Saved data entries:
◆ ◆ ◆

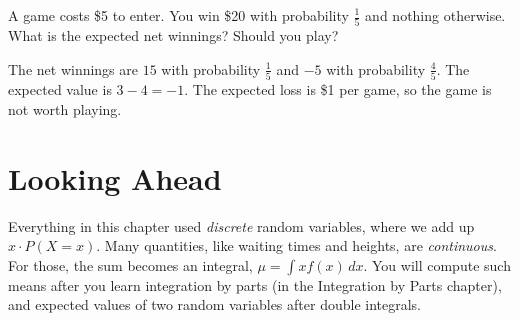 \begin{Exercise}[label=rv4, title=Is the game worth playing?]
A game costs \$5 to enter. You win \$20 with probability $\frac{1}{5}$ and nothing
otherwise. What is the expected net winnings? Should you play?
\end{Exercise}
\begin{Answer}[ref=rv4]
The net winnings are $15$ with probability $\frac{1}{5}$ and $-5$ with probability
$\frac{4}{5}$. The expected value is $3 - 4 = -1$. The expected loss is \$1 per
game, so the game is not worth playing.
\end{Answer}

\section{Looking Ahead}
Everything in this chapter used \emph{discrete} random variables, where we
add up $x \cdot P(X = x)$. Many quantities, like waiting times and
heights, are \emph{continuous}. For those, the sum becomes an integral,
$\mu = \int x f(x)\,dx$. You will compute such means after you learn
integration by parts (in the Integration by Parts chapter), and expected
values of two random variables after double integrals.
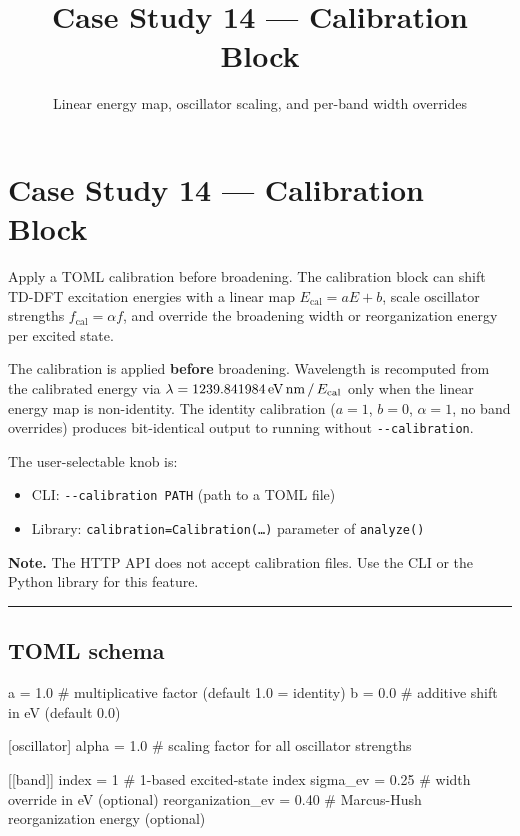 \documentclass[
  11pt,
]{article}
\title{Case Study 14 --- Calibration Block}
\subtitle{Linear energy map, oscillator scaling, and per-band width overrides}
\author{}
\date{}
\newenvironment{Shaded}{}{}
\providecommand{\tightlist}{
  \setlength{\itemsep}{0pt}\setlength{\parskip}{0pt}}
\begin{document}
\maketitle

{
\hypersetup{linkcolor=}
\setcounter{tocdepth}{2}
\tableofcontents
}
\hypertarget{case-study-14--calibration-block}{
\section{Case Study 14 --- Calibration
Block}\label{case-study-14--calibration-block}}

Apply a TOML calibration before broadening. The calibration block can
shift TD-DFT excitation energies with a linear map
\(E_{\text{cal}} = aE + b\), scale oscillator strengths
\(f_{\text{cal}} = \alpha f\), and override the broadening width or
reorganization energy per excited state.

The calibration is applied \textbf{before} broadening. Wavelength is
recomputed from the calibrated energy via
\(\lambda = 1239.841984\,\text{eV\,nm}\,/\,E_{\text{cal}}\) only when
the linear energy map is non-identity. The identity calibration
(\(a=1\), \(b=0\), \(\alpha=1\), no band overrides) produces
bit-identical output to running without \texttt{-{}-calibration}.

The user-selectable knob is:
\begin{itemize}
\tightlist
\item
  CLI: \texttt{-{}-calibration PATH} (path to a TOML file)
\item
  Library: \texttt{calibration=Calibration(\ldots)} parameter of
  \texttt{analyze()}
\end{itemize}

\textbf{Note.} The HTTP API does not accept calibration files. Use the
CLI or the Python library for this feature.

\begin{center}\rule{0.5\linewidth}{0.5pt}\end{center}

\hypertarget{toml-schema}{
\subsection{TOML schema}\label{toml-schema}}

\begin{Shaded}
\begin{Highlighting}[]
[energy]
a = 1.0    # multiplicative factor (default 1.0 = identity)
b = 0.0    # additive shift in eV (default 0.0)

[oscillator]
alpha = 1.0   # scaling factor for all oscillator strengths

[[band]]
index = 1           # 1-based excited-state index
sigma_ev = 0.25     # width override in eV (optional)
reorganization_ev = 0.40  # Marcus-Hush reorganization energy (optional)
\end{Highlighting}
\end{Shaded}
\end{document}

◆ ◆ ◆

§ Problem to solve: Word for word, print every record, and leave out any picture.

§ Answer section:
 \begin{Exercise}[label=rv4, title=Is the game worth playing?]
A game costs \$5 to enter. You win \$20 with probability $\frac{1}{5}$ and nothing
otherwise. What is the expected net winnings? Should you play?
\end{Exercise}
\begin{Answer}[ref=rv4]
The net winnings are $15$ with probability $\frac{1}{5}$ and $-5$ with probability
$\frac{4}{5}$. The expected value is $3 - 4 = -1$. The expected loss is \$1 per
game, so the game is not worth playing.
\end{Answer}

\section{Looking Ahead}
Everything in this chapter used \emph{discrete} random variables, where we
add up $x \cdot P(X = x)$. Many quantities, like waiting times and
heights, are \emph{continuous}. For those, the sum becomes an integral,
$\mu = \int x f(x)\,dx$. You will compute such means after you learn
integration by parts (in the Integration by Parts chapter), and expected
values of two random variables after double integrals.
 \documentclass[
  11pt,
]{article}
\title{Case Study 14 --- Calibration Block}
\subtitle{Linear energy map, oscillator scaling, and per-band width overrides}
\author{}
\date{}
\newenvironment{Shaded}{}{}
\providecommand{\tightlist}{
  \setlength{\itemsep}{0pt}\setlength{\parskip}{0pt}}
\begin{document}
\maketitle

{
\hypersetup{linkcolor=}
\setcounter{tocdepth}{2}
\tableofcontents
}
\hypertarget{case-study-14--calibration-block}{
\section{Case Study 14 --- Calibration
Block}\label{case-study-14--calibration-block}}

Apply a TOML calibration before broadening. The calibration block can
shift TD-DFT excitation energies with a linear map
\(E_{\text{cal}} = aE + b\), scale oscillator strengths
\(f_{\text{cal}} = \alpha f\), and override the broadening width or
reorganization energy per excited state.

The calibration is applied \textbf{before} broadening. Wavelength is
recomputed from the calibrated energy via
\(\lambda = 1239.841984\,\text{eV\,nm}\,/\,E_{\text{cal}}\) only when
the linear energy map is non-identity. The identity calibration
(\(a=1\), \(b=0\), \(\alpha=1\), no band overrides) produces
bit-identical output to running without \texttt{-{}-calibration}.

The user-selectable knob is:
\begin{itemize}
\tightlist
\item
  CLI: \texttt{-{}-calibration PATH} (path to a TOML file)
\item
  Library: \texttt{calibration=Calibration(\ldots)} parameter of
  \texttt{analyze()}
\end{itemize}

\textbf{Note.} The HTTP API does not accept calibration files. Use the
CLI or the Python library for this feature.

\begin{center}\rule{0.5\linewidth}{0.5pt}\end{center}

\hypertarget{toml-schema}{
\subsection{TOML schema}\label{toml-schema}}

\begin{Shaded}
\begin{Highlighting}[]
[energy]
a = 1.0    # multiplicative factor (default 1.0 = identity)
b = 0.0    # additive shift in eV (default 0.0)

[oscillator]
alpha = 1.0   # scaling factor for all oscillator strengths

[[band]]
index = 1           # 1-based excited-state index
sigma_ev = 0.25     # width override in eV (optional)
reorganization_ev = 0.40  # Marcus-Hush reorganization energy (optional)
\end{Highlighting}
\end{Shaded}
\end{document}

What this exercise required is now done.